#### Required action:
The records below are to be transcribed exactly as they appear.

#### Provided data:
<<<<
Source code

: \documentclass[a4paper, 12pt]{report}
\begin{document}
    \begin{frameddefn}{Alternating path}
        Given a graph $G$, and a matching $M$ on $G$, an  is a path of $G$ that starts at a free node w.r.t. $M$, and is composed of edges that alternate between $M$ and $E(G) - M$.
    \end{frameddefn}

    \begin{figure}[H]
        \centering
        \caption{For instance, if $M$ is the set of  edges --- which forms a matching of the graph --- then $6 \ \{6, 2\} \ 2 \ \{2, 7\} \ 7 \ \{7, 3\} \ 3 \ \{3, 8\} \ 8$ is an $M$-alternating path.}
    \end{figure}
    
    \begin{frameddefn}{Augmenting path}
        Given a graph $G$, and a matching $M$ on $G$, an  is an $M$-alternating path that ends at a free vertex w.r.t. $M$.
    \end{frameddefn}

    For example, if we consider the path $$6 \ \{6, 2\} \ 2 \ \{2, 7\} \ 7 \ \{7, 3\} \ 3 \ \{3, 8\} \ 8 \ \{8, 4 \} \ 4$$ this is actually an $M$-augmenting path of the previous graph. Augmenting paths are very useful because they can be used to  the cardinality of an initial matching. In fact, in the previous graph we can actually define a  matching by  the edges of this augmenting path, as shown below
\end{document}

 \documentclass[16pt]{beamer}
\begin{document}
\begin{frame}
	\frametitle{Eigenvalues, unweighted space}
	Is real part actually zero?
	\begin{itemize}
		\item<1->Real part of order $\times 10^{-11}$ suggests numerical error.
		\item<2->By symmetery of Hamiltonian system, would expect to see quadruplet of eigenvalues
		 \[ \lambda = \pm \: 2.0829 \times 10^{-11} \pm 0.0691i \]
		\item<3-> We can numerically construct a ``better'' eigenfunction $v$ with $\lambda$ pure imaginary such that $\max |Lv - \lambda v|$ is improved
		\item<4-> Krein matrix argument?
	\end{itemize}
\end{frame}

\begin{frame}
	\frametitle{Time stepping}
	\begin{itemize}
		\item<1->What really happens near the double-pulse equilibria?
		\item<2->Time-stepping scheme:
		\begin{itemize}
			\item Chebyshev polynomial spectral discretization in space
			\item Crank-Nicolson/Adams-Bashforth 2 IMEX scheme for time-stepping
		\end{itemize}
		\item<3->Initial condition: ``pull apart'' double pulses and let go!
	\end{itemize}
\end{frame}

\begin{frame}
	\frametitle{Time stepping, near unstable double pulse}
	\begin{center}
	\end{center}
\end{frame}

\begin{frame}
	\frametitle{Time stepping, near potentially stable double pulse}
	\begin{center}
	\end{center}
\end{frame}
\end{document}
>>>>
#### Answer section:
Source code

: \documentclass[a4paper, 12pt]{report}
\begin{document}
    \begin{frameddefn}{Alternating path}
        Given a graph $G$, and a matching $M$ on $G$, an  is a path of $G$ that starts at a free node w.r.t. $M$, and is composed of edges that alternate between $M$ and $E(G) - M$.
    \end{frameddefn}

    \begin{figure}[H]
        \centering
        \caption{For instance, if $M$ is the set of  edges --- which forms a matching of the graph --- then $6 \ \{6, 2\} \ 2 \ \{2, 7\} \ 7 \ \{7, 3\} \ 3 \ \{3, 8\} \ 8$ is an $M$-alternating path.}
    \end{figure}
    
    \begin{frameddefn}{Augmenting path}
        Given a graph $G$, and a matching $M$ on $G$, an  is an $M$-alternating path that ends at a free vertex w.r.t. $M$.
    \end{frameddefn}

    For example, if we consider the path $$6 \ \{6, 2\} \ 2 \ \{2, 7\} \ 7 \ \{7, 3\} \ 3 \ \{3, 8\} \ 8 \ \{8, 4 \} \ 4$$ this is actually an $M$-augmenting path of the previous graph. Augmenting paths are very useful because they can be used to  the cardinality of an initial matching. In fact, in the previous graph we can actually define a  matching by  the edges of this augmenting path, as shown below
\end{document}

 \documentclass[16pt]{beamer}
\begin{document}
\begin{frame}
	\frametitle{Eigenvalues, unweighted space}
	Is real part actually zero?
	\begin{itemize}
		\item<1->Real part of order $\times 10^{-11}$ suggests numerical error.
		\item<2->By symmetery of Hamiltonian system, would expect to see quadruplet of eigenvalues
		 \[ \lambda = \pm \: 2.0829 \times 10^{-11} \pm 0.0691i \]
		\item<3-> We can numerically construct a ``better'' eigenfunction $v$ with $\lambda$ pure imaginary such that $\max |Lv - \lambda v|$ is improved
		\item<4-> Krein matrix argument?
	\end{itemize}
\end{frame}

\begin{frame}
	\frametitle{Time stepping}
	\begin{itemize}
		\item<1->What really happens near the double-pulse equilibria?
		\item<2->Time-stepping scheme:
		\begin{itemize}
			\item Chebyshev polynomial spectral discretization in space
			\item Crank-Nicolson/Adams-Bashforth 2 IMEX scheme for time-stepping
		\end{itemize}
		\item<3->Initial condition: ``pull apart'' double pulses and let go!
	\end{itemize}
\end{frame}

\begin{frame}
	\frametitle{Time stepping, near unstable double pulse}
	\begin{center}
	\end{center}
\end{frame}

\begin{frame}
	\frametitle{Time stepping, near potentially stable double pulse}
	\begin{center}
	\end{center}
\end{frame}
\end{document}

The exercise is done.